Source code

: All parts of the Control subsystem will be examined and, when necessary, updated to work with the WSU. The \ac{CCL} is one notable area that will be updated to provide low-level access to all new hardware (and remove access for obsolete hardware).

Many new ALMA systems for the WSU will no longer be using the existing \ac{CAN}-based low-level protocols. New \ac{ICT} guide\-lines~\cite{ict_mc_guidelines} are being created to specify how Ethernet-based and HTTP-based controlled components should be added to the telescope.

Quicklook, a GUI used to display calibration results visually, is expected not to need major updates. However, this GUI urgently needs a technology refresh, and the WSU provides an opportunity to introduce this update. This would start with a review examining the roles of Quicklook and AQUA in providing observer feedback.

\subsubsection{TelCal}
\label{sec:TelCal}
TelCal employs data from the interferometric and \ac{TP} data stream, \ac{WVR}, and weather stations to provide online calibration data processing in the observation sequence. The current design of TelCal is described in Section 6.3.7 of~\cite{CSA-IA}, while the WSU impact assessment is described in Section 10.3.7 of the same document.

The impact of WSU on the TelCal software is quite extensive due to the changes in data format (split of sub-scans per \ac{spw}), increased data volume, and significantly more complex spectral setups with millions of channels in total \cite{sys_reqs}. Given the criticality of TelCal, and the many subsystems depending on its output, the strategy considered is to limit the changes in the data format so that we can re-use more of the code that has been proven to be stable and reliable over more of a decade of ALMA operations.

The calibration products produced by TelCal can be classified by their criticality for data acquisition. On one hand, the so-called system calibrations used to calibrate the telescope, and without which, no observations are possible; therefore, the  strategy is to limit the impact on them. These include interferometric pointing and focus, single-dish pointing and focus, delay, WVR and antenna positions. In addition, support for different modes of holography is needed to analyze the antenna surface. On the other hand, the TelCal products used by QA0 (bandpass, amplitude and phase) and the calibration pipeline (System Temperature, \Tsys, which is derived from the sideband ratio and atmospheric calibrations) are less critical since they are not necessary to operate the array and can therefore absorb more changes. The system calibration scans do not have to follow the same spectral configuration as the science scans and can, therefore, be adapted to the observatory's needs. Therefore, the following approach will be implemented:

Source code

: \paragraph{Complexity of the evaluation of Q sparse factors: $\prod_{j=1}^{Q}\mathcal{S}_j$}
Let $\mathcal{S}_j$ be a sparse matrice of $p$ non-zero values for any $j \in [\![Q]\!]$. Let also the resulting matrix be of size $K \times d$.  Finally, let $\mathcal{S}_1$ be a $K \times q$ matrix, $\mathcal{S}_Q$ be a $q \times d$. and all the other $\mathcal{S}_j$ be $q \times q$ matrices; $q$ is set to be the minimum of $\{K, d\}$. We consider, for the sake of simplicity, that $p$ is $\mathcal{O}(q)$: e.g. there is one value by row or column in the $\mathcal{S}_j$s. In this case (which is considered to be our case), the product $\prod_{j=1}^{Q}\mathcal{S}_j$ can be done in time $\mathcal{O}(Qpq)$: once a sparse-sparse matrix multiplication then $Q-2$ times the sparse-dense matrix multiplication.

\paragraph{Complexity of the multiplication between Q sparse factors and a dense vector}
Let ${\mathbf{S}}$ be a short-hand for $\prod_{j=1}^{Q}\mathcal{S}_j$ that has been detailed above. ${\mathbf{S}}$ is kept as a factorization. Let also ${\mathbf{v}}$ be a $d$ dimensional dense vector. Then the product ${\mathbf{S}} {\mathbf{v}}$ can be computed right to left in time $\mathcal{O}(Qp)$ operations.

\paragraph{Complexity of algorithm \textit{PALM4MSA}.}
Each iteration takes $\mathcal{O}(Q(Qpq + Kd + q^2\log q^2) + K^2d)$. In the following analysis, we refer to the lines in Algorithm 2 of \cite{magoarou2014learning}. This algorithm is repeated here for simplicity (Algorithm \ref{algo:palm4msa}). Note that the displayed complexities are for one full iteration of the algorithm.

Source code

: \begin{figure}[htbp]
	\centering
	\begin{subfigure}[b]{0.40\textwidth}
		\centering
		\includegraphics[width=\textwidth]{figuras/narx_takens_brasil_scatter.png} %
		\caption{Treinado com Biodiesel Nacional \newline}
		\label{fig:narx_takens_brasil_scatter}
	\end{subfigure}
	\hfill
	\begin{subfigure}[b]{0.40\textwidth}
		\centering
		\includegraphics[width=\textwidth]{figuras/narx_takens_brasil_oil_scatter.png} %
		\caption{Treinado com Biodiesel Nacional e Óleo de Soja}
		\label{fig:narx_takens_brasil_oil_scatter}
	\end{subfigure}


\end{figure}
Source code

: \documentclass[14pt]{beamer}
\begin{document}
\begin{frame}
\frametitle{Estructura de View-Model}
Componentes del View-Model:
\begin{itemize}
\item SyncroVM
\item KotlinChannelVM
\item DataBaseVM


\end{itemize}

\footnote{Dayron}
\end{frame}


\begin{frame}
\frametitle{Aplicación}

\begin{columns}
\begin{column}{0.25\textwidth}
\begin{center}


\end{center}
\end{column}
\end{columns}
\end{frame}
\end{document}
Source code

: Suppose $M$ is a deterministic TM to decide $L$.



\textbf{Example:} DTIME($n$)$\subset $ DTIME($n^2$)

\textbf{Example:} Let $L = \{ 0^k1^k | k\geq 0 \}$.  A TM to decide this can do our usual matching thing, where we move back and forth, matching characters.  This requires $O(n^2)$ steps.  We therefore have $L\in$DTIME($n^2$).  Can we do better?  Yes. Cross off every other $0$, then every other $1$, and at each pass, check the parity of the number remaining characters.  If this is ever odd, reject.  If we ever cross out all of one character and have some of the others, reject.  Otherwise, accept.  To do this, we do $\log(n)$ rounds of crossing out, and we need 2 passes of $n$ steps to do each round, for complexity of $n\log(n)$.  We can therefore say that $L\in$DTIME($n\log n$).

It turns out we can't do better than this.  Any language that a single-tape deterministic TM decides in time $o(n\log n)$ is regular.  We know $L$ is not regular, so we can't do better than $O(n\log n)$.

## [Assigned task]
Retype the records above in full. Every word should match.

## [Completed task]
Source code

: All parts of the Control subsystem will be examined and, when necessary, updated to work with the WSU. The \ac{CCL} is one notable area that will be updated to provide low-level access to all new hardware (and remove access for obsolete hardware).

Many new ALMA systems for the WSU will no longer be using the existing \ac{CAN}-based low-level protocols. New \ac{ICT} guide\-lines~\cite{ict_mc_guidelines} are being created to specify how Ethernet-based and HTTP-based controlled components should be added to the telescope.

Quicklook, a GUI used to display calibration results visually, is expected not to need major updates. However, this GUI urgently needs a technology refresh, and the WSU provides an opportunity to introduce this update. This would start with a review examining the roles of Quicklook and AQUA in providing observer feedback.

\subsubsection{TelCal}
\label{sec:TelCal}
TelCal employs data from the interferometric and \ac{TP} data stream, \ac{WVR}, and weather stations to provide online calibration data processing in the observation sequence. The current design of TelCal is described in Section 6.3.7 of~\cite{CSA-IA}, while the WSU impact assessment is described in Section 10.3.7 of the same document.

The impact of WSU on the TelCal software is quite extensive due to the changes in data format (split of sub-scans per \ac{spw}), increased data volume, and significantly more complex spectral setups with millions of channels in total \cite{sys_reqs}. Given the criticality of TelCal, and the many subsystems depending on its output, the strategy considered is to limit the changes in the data format so that we can re-use more of the code that has been proven to be stable and reliable over more of a decade of ALMA operations.

The calibration products produced by TelCal can be classified by their criticality for data acquisition. On one hand, the so-called system calibrations used to calibrate the telescope, and without which, no observations are possible; therefore, the  strategy is to limit the impact on them. These include interferometric pointing and focus, single-dish pointing and focus, delay, WVR and antenna positions. In addition, support for different modes of holography is needed to analyze the antenna surface. On the other hand, the TelCal products used by QA0 (bandpass, amplitude and phase) and the calibration pipeline (System Temperature, \Tsys, which is derived from the sideband ratio and atmospheric calibrations) are less critical since they are not necessary to operate the array and can therefore absorb more changes. The system calibration scans do not have to follow the same spectral configuration as the science scans and can, therefore, be adapted to the observatory's needs. Therefore, the following approach will be implemented:

Source code

: \paragraph{Complexity of the evaluation of Q sparse factors: $\prod_{j=1}^{Q}\mathcal{S}_j$}
Let $\mathcal{S}_j$ be a sparse matrice of $p$ non-zero values for any $j \in [\![Q]\!]$. Let also the resulting matrix be of size $K \times d$.  Finally, let $\mathcal{S}_1$ be a $K \times q$ matrix, $\mathcal{S}_Q$ be a $q \times d$. and all the other $\mathcal{S}_j$ be $q \times q$ matrices; $q$ is set to be the minimum of $\{K, d\}$. We consider, for the sake of simplicity, that $p$ is $\mathcal{O}(q)$: e.g. there is one value by row or column in the $\mathcal{S}_j$s. In this case (which is considered to be our case), the product $\prod_{j=1}^{Q}\mathcal{S}_j$ can be done in time $\mathcal{O}(Qpq)$: once a sparse-sparse matrix multiplication then $Q-2$ times the sparse-dense matrix multiplication.

\paragraph{Complexity of the multiplication between Q sparse factors and a dense vector}
Let ${\mathbf{S}}$ be a short-hand for $\prod_{j=1}^{Q}\mathcal{S}_j$ that has been detailed above. ${\mathbf{S}}$ is kept as a factorization. Let also ${\mathbf{v}}$ be a $d$ dimensional dense vector. Then the product ${\mathbf{S}} {\mathbf{v}}$ can be computed right to left in time $\mathcal{O}(Qp)$ operations.

\paragraph{Complexity of algorithm \textit{PALM4MSA}.}
Each iteration takes $\mathcal{O}(Q(Qpq + Kd + q^2\log q^2) + K^2d)$. In the following analysis, we refer to the lines in Algorithm 2 of \cite{magoarou2014learning}. This algorithm is repeated here for simplicity (Algorithm \ref{algo:palm4msa}). Note that the displayed complexities are for one full iteration of the algorithm.

Source code

: \begin{figure}[htbp]
	\centering
	\begin{subfigure}[b]{0.40\textwidth}
		\centering
		\includegraphics[width=\textwidth]{figuras/narx_takens_brasil_scatter.png} %
		\caption{Treinado com Biodiesel Nacional \newline}
		\label{fig:narx_takens_brasil_scatter}
	\end{subfigure}
	\hfill
	\begin{subfigure}[b]{0.40\textwidth}
		\centering
		\includegraphics[width=\textwidth]{figuras/narx_takens_brasil_oil_scatter.png} %
		\caption{Treinado com Biodiesel Nacional e Óleo de Soja}
		\label{fig:narx_takens_brasil_oil_scatter}
	\end{subfigure}


\end{figure}
Source code

: \documentclass[14pt]{beamer}
\begin{document}
\begin{frame}
\frametitle{Estructura de View-Model}
Componentes del View-Model:
\begin{itemize}
\item SyncroVM
\item KotlinChannelVM
\item DataBaseVM


\end{itemize}

\footnote{Dayron}
\end{frame}


\begin{frame}
\frametitle{Aplicación}

\begin{columns}
\begin{column}{0.25\textwidth}
\begin{center}


\end{center}
\end{column}
\end{columns}
\end{frame}
\end{document}
Source code

: Suppose $M$ is a deterministic TM to decide $L$.



\textbf{Example:} DTIME($n$)$\subset $ DTIME($n^2$)

\textbf{Example:} Let $L = \{ 0^k1^k | k\geq 0 \}$.  A TM to decide this can do our usual matching thing, where we move back and forth, matching characters.  This requires $O(n^2)$ steps.  We therefore have $L\in$DTIME($n^2$).  Can we do better?  Yes. Cross off every other $0$, then every other $1$, and at each pass, check the parity of the number remaining characters.  If this is ever odd, reject.  If we ever cross out all of one character and have some of the others, reject.  Otherwise, accept.  To do this, we do $\log(n)$ rounds of crossing out, and we need 2 passes of $n$ steps to do each round, for complexity of $n\log(n)$.  We can therefore say that $L\in$DTIME($n\log n$).

It turns out we can't do better than this.  Any language that a single-tape deterministic TM decides in time $o(n\log n)$ is regular.  We know $L$ is not regular, so we can't do better than $O(n\log n)$.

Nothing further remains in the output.